I clenched my jaw. “Well, maybe if you would have given me a heads-up, it wouldn’t have happened this way.”
He looked away. “I just . . . I can’t do this now. With you.”
Do what? What had we been doing anyway? “Whatever.”
His lips thinned and his eyes flashed, like my dismissal fueled him. “Why’d you have to buy them? Why couldn’t you have just pretended you never saw it?”
I huffed out a laugh. “Why? Because I don’t lie as well as you do, Riley. That’s why.”
Another flinch; this time I thought his knees would buckle. His hand trembled where it gripped the strap of his bag. “For what it’s worth, I’m sorry. Thank you for . . .” His voice caught. He swallowed and kept talking. “Thanks for the ride. And for everything you’ve done.”
I stared at him, in disbelief that this fucking magazine was what would send him packing. There was so much I wanted to know about Riley. So much I wanted to do with him. Now . . . this was it. Now the miles between here and home stretched out before me in hours of loneliness. I just wante
d to be home. “You’re welcome,” I croaked out.

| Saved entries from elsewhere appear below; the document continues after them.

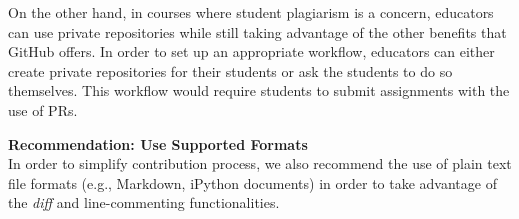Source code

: 
On the other hand, in courses where student plagiarism is a concern, educators can use private repositories while still taking advantage of the other benefits that GitHub offers. In order to set up an appropriate workflow, educators can either create private repositories for their students or ask the students to do so themselves. This workflow would require students to submit assignments with the use of PRs.

\textbf{Recommendation: Use Supported Formats}\\
In order to simplify contribution process, we also recommend the use of plain text file formats (e.g., Markdown, iPython documents) in order to take advantage of the \textit{diff} and line-commenting functionalities.


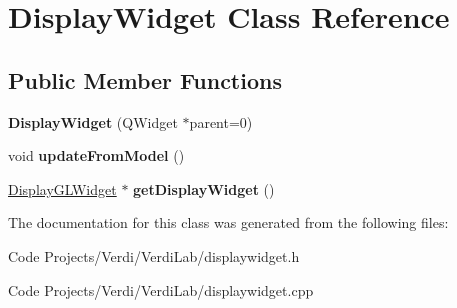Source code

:\hypertarget{class_display_widget}{\section{\-Display\-Widget \-Class \-Reference}
\label{class_display_widget}
}
\subsection*{\-Public \-Member \-Functions}
\begin{DoxyCompactItemize}
\item 
\hypertarget{class_display_widget_a261b88eddd495967c4229a6ea19dc244}{{\bfseries \-Display\-Widget} (\-Q\-Widget $\ast$parent=0)}\label{class_display_widget_a261b88eddd495967c4229a6ea19dc244}

\item 
\hypertarget{class_display_widget_a62e93c24d346ec43991137e21bbd92df}{void {\bfseries update\-From\-Model} ()}\label{class_display_widget_a62e93c24d346ec43991137e21bbd92df}

\item 
\hypertarget{class_display_widget_a7f5e561c2c3082bd95d680787151cf76}{\hyperlink{class_display_g_l_widget}{\-Display\-G\-L\-Widget} $\ast$ {\bfseries get\-Display\-Widget} ()}\label{class_display_widget_a7f5e561c2c3082bd95d680787151cf76}

\end{DoxyCompactItemize}


\-The documentation for this class was generated from the following files\-:\begin{DoxyCompactItemize}
\item 
\-Code Projects/\-Verdi/\-Verdi\-Lab/displaywidget.\-h\item 
\-Code Projects/\-Verdi/\-Verdi\-Lab/displaywidget.\-cpp\end{DoxyCompactItemize}
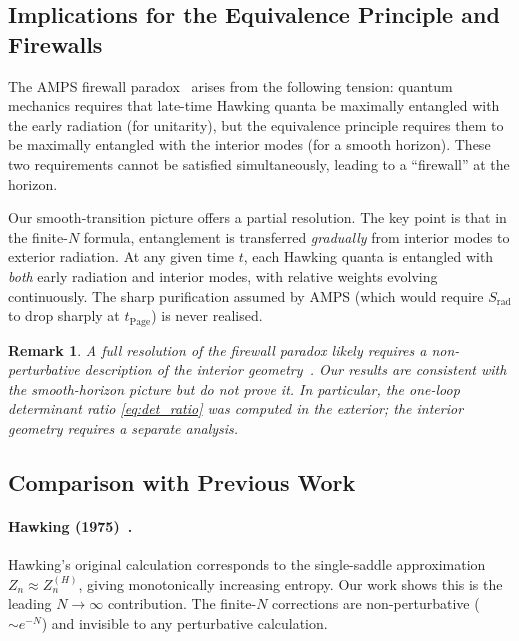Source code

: \documentclass[12pt,a4paper]{article}
\newtheorem{remark}[theorem]{Remark}
\newcommand{\tPage}{t_{\mathrm{Page}}}
\begin{document}
\subsection{Implications for the Equivalence Principle and Firewalls}
\label{subsec:firewall}

The AMPS firewall paradox~\citep{Almheiri2013} arises from the following
tension: quantum mechanics requires that late-time Hawking quanta be
maximally entangled with the early radiation (for unitarity), but the
equivalence principle requires them to be maximally entangled with the
interior modes (for a smooth horizon).  These two requirements cannot be
satisfied simultaneously, leading to a ``firewall'' at the horizon.

Our smooth-transition picture offers a partial resolution.  The key point
is that in the finite-$N$ formula, entanglement is transferred
\emph{gradually} from interior modes to exterior radiation.  At any given
time $t$, each Hawking quanta is entangled with \emph{both} early radiation
and interior modes, with relative weights evolving continuously.  The
sharp purification assumed by AMPS (which would require $S_{\mathrm{rad}}$
to drop sharply at $\tPage$) is never realised.

\begin{remark}
A full resolution of the firewall paradox likely requires a non-perturbative
description of the interior geometry~\citep{Maldacena2013,Papadodimas2013}.
Our results are consistent with the smooth-horizon picture but do not prove
it.  In particular, the one-loop determinant ratio
\cref{eq:det_ratio} was computed in the exterior; the interior geometry
requires a separate analysis.
\end{remark}

\subsection{Comparison with Previous Work}
\label{subsec:comparison_literature}

\paragraph{Hawking (1975)~\citep{Hawking1975}.}
Hawking's original calculation corresponds to the single-saddle approximation
$Z_n \approx Z_n^{(H)}$, giving monotonically increasing entropy.  Our work
shows this is the leading $N \to \infty$ contribution.  The finite-$N$
corrections are non-perturbative ($\sim e^{-N}$) and invisible to any
perturbative calculation.
\end{document}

“I-I wish you the best, Colin. You’re a good guy.”
He was sad. I could see it in his eyes. Why was he so sad? And why couldn’t I have done anything about it? Another thing I fucked up. Another thing I failed at. And now I’d hurt someone else in the process. I waved a hand at him. “Yeah, yeah, you too. Just go already.”
He stood there, staring at me. I looked down at my feet, but I could feel his eyes on the top of my head.
“I’m sorry,” he said again.
He hadn’t moved. He was still here. I looked up. “I’m sorry, too.”
Then he ducked his head and walked by me, his arm brushing mine. I closed my eyes as I soaked in the last feel of Riley, the last time I’d smell his skin.
When I didn’t hear the door open, I turned around.
His head was down, staring at the doorknob. He looked at me over his shoulder. “Just so you know, I didn’t lie about anything else. Just that. And I take back what I said. You do know me, Colin. I tried to keep you out, but you got in. You weren’t just a ride. So yeah, this wasn’t as one-sided as you think.” He paused and when he spoke again, he whispered, “Take care.”
And then he slipped out the door.
I stood there, staring at the door, wondering if he’d come back through it. If he’d say he made a mistake. If then he’d kiss me. If he’d let me touch him.
But nothing. No Riley. I didn’t know how much time had passed before I looked at the clock. I’d probably stood for half an hour, staring at the door like a puppy whose owner went to work.
Except Riley wasn’t coming back. And the thought that I had no idea where he was going or how to reach him choked me. Would he be okay? Would he be happy?
I retreated back into the hotel room. I found a pack of matches in the drawer of the bedside table. I carried the trash can with the magazines into the bathroom and placed it in the shower. Then I struck a match and dropped it inside the can.
The glossy cover flared up in flames quickly, the chemicals in the paper making the fire brilliant colors. I dropped in another match and watched as the rest of the magazines caught fire. When there was nothing but charred paper and ash, I turned on the shower to douse the flames.